Problem description
Here are some records. Repeat them all exactly.
[Start of section]
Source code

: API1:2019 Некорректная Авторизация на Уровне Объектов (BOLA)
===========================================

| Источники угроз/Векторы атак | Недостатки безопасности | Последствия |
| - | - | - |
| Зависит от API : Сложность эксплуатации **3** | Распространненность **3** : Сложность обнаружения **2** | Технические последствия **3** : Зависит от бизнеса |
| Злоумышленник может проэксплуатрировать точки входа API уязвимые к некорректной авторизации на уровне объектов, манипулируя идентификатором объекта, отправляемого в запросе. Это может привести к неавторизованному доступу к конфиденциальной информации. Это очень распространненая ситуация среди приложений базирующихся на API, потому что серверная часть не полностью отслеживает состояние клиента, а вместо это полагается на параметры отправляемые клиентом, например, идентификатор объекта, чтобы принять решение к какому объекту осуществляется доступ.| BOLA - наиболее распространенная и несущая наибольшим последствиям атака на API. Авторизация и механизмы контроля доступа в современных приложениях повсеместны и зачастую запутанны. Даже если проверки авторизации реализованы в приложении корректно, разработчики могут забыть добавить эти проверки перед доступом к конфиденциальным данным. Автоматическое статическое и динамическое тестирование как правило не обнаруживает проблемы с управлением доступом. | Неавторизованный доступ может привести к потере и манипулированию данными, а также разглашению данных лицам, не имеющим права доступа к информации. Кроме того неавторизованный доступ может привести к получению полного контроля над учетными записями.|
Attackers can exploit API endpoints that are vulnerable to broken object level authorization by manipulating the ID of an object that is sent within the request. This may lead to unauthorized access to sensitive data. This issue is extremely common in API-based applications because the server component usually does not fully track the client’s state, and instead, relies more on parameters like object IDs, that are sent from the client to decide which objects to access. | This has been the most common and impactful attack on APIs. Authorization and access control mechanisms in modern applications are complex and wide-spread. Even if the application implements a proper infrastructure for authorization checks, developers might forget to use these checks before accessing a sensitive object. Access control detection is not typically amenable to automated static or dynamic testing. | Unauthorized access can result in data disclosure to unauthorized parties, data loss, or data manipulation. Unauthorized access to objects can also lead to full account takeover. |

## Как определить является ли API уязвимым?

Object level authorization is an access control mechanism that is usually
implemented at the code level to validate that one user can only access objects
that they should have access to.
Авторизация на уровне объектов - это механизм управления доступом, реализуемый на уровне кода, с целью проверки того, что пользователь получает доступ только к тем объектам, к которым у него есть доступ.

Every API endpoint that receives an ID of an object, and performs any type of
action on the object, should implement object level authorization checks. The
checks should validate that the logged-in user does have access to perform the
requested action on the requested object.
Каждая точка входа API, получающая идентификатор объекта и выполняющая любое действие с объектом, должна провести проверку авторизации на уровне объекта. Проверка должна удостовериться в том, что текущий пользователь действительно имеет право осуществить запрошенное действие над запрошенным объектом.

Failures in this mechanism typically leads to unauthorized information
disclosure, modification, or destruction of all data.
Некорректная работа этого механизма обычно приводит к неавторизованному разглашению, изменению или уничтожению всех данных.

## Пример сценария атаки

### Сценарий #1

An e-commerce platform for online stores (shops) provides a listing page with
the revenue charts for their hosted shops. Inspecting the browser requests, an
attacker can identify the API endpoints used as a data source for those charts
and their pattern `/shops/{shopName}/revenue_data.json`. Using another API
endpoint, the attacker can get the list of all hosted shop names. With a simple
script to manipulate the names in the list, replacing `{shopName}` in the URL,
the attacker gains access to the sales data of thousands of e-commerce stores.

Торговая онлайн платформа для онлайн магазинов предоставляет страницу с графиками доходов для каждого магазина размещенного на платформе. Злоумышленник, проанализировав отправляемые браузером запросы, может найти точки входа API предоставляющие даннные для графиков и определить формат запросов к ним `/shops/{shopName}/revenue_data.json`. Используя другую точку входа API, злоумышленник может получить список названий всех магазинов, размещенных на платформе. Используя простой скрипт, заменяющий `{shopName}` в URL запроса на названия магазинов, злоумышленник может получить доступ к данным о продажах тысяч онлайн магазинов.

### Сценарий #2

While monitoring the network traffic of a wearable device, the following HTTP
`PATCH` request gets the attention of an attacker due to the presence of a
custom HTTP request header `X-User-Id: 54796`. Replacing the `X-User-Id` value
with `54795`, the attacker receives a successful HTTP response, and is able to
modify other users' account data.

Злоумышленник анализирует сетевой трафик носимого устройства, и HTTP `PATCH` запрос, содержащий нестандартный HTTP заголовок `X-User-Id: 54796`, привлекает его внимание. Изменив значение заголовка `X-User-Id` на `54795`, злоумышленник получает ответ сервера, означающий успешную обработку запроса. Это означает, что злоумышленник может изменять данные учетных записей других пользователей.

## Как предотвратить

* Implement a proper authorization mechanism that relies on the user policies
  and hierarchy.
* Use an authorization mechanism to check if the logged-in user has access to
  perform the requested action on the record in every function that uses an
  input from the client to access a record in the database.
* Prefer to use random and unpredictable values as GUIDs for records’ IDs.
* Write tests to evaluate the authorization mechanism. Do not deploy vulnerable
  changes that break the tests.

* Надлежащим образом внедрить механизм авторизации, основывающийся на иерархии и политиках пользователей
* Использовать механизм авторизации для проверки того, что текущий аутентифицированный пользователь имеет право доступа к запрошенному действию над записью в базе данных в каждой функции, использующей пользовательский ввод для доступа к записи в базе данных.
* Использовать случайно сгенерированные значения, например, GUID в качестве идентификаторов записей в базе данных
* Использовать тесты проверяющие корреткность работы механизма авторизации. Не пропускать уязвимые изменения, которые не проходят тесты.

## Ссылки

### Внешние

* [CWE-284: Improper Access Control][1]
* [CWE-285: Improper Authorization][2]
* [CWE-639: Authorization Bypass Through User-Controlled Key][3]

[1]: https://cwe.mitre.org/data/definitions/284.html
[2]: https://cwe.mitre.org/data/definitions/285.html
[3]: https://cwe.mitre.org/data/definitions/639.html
[End of section]
Task output
Source code

: API1:2019 Некорректная Авторизация на Уровне Объектов (BOLA)
===========================================

| Источники угроз/Векторы атак | Недостатки безопасности | Последствия |
| - | - | - |
| Зависит от API : Сложность эксплуатации **3** | Распространненность **3** : Сложность обнаружения **2** | Технические последствия **3** : Зависит от бизнеса |
| Злоумышленник может проэксплуатрировать точки входа API уязвимые к некорректной авторизации на уровне объектов, манипулируя идентификатором объекта, отправляемого в запросе. Это может привести к неавторизованному доступу к конфиденциальной информации. Это очень распространненая ситуация среди приложений базирующихся на API, потому что серверная часть не полностью отслеживает состояние клиента, а вместо это полагается на параметры отправляемые клиентом, например, идентификатор объекта, чтобы принять решение к какому объекту осуществляется доступ.| BOLA - наиболее распространенная и несущая наибольшим последствиям атака на API. Авторизация и механизмы контроля доступа в современных приложениях повсеместны и зачастую запутанны. Даже если проверки авторизации реализованы в приложении корректно, разработчики могут забыть добавить эти проверки перед доступом к конфиденциальным данным. Автоматическое статическое и динамическое тестирование как правило не обнаруживает проблемы с управлением доступом. | Неавторизованный доступ может привести к потере и манипулированию данными, а также разглашению данных лицам, не имеющим права доступа к информации. Кроме того неавторизованный доступ может привести к получению полного контроля над учетными записями.|
Attackers can exploit API endpoints that are vulnerable to broken object level authorization by manipulating the ID of an object that is sent within the request. This may lead to unauthorized access to sensitive data. This issue is extremely common in API-based applications because the server component usually does not fully track the client’s state, and instead, relies more on parameters like object IDs, that are sent from the client to decide which objects to access. | This has been the most common and impactful attack on APIs. Authorization and access control mechanisms in modern applications are complex and wide-spread. Even if the application implements a proper infrastructure for authorization checks, developers might forget to use these checks before accessing a sensitive object. Access control detection is not typically amenable to automated static or dynamic testing. | Unauthorized access can result in data disclosure to unauthorized parties, data loss, or data manipulation. Unauthorized access to objects can also lead to full account takeover. |

## Как определить является ли API уязвимым?

Object level authorization is an access control mechanism that is usually
implemented at the code level to validate that one user can only access objects
that they should have access to.
Авторизация на уровне объектов - это механизм управления доступом, реализуемый на уровне кода, с целью проверки того, что пользователь получает доступ только к тем объектам, к которым у него есть доступ.

Every API endpoint that receives an ID of an object, and performs any type of
action on the object, should implement object level authorization checks. The
checks should validate that the logged-in user does have access to perform the
requested action on the requested object.
Каждая точка входа API, получающая идентификатор объекта и выполняющая любое действие с объектом, должна провести проверку авторизации на уровне объекта. Проверка должна удостовериться в том, что текущий пользователь действительно имеет право осуществить запрошенное действие над запрошенным объектом.

Failures in this mechanism typically leads to unauthorized information
disclosure, modification, or destruction of all data.
Некорректная работа этого механизма обычно приводит к неавторизованному разглашению, изменению или уничтожению всех данных.

## Пример сценария атаки

### Сценарий #1

An e-commerce platform for online stores (shops) provides a listing page with
the revenue charts for their hosted shops. Inspecting the browser requests, an
attacker can identify the API endpoints used as a data source for those charts
and their pattern `/shops/{shopName}/revenue_data.json`. Using another API
endpoint, the attacker can get the list of all hosted shop names. With a simple
script to manipulate the names in the list, replacing `{shopName}` in the URL,
the attacker gains access to the sales data of thousands of e-commerce stores.

Торговая онлайн платформа для онлайн магазинов предоставляет страницу с графиками доходов для каждого магазина размещенного на платформе. Злоумышленник, проанализировав отправляемые браузером запросы, может найти точки входа API предоставляющие даннные для графиков и определить формат запросов к ним `/shops/{shopName}/revenue_data.json`. Используя другую точку входа API, злоумышленник может получить список названий всех магазинов, размещенных на платформе. Используя простой скрипт, заменяющий `{shopName}` в URL запроса на названия магазинов, злоумышленник может получить доступ к данным о продажах тысяч онлайн магазинов.

### Сценарий #2

While monitoring the network traffic of a wearable device, the following HTTP
`PATCH` request gets the attention of an attacker due to the presence of a
custom HTTP request header `X-User-Id: 54796`. Replacing the `X-User-Id` value
with `54795`, the attacker receives a successful HTTP response, and is able to
modify other users' account data.

Злоумышленник анализирует сетевой трафик носимого устройства, и HTTP `PATCH` запрос, содержащий нестандартный HTTP заголовок `X-User-Id: 54796`, привлекает его внимание. Изменив значение заголовка `X-User-Id` на `54795`, злоумышленник получает ответ сервера, означающий успешную обработку запроса. Это означает, что злоумышленник может изменять данные учетных записей других пользователей.

## Как предотвратить

* Implement a proper authorization mechanism that relies on the user policies
  and hierarchy.
* Use an authorization mechanism to check if the logged-in user has access to
  perform the requested action on the record in every function that uses an
  input from the client to access a record in the database.
* Prefer to use random and unpredictable values as GUIDs for records’ IDs.
* Write tests to evaluate the authorization mechanism. Do not deploy vulnerable
  changes that break the tests.

* Надлежащим образом внедрить механизм авторизации, основывающийся на иерархии и политиках пользователей
* Использовать механизм авторизации для проверки того, что текущий аутентифицированный пользователь имеет право доступа к запрошенному действию над записью в базе данных в каждой функции, использующей пользовательский ввод для доступа к записи в базе данных.
* Использовать случайно сгенерированные значения, например, GUID в качестве идентификаторов записей в базе данных
* Использовать тесты проверяющие корреткность работы механизма авторизации. Не пропускать уязвимые изменения, которые не проходят тесты.

## Ссылки

### Внешние

* [CWE-284: Improper Access Control][1]
* [CWE-285: Improper Authorization][2]
* [CWE-639: Authorization Bypass Through User-Controlled Key][3]

[1]: https://cwe.mitre.org/data/definitions/284.html
[2]: https://cwe.mitre.org/data/definitions/285.html
[3]: https://cwe.mitre.org/data/definitions/639.html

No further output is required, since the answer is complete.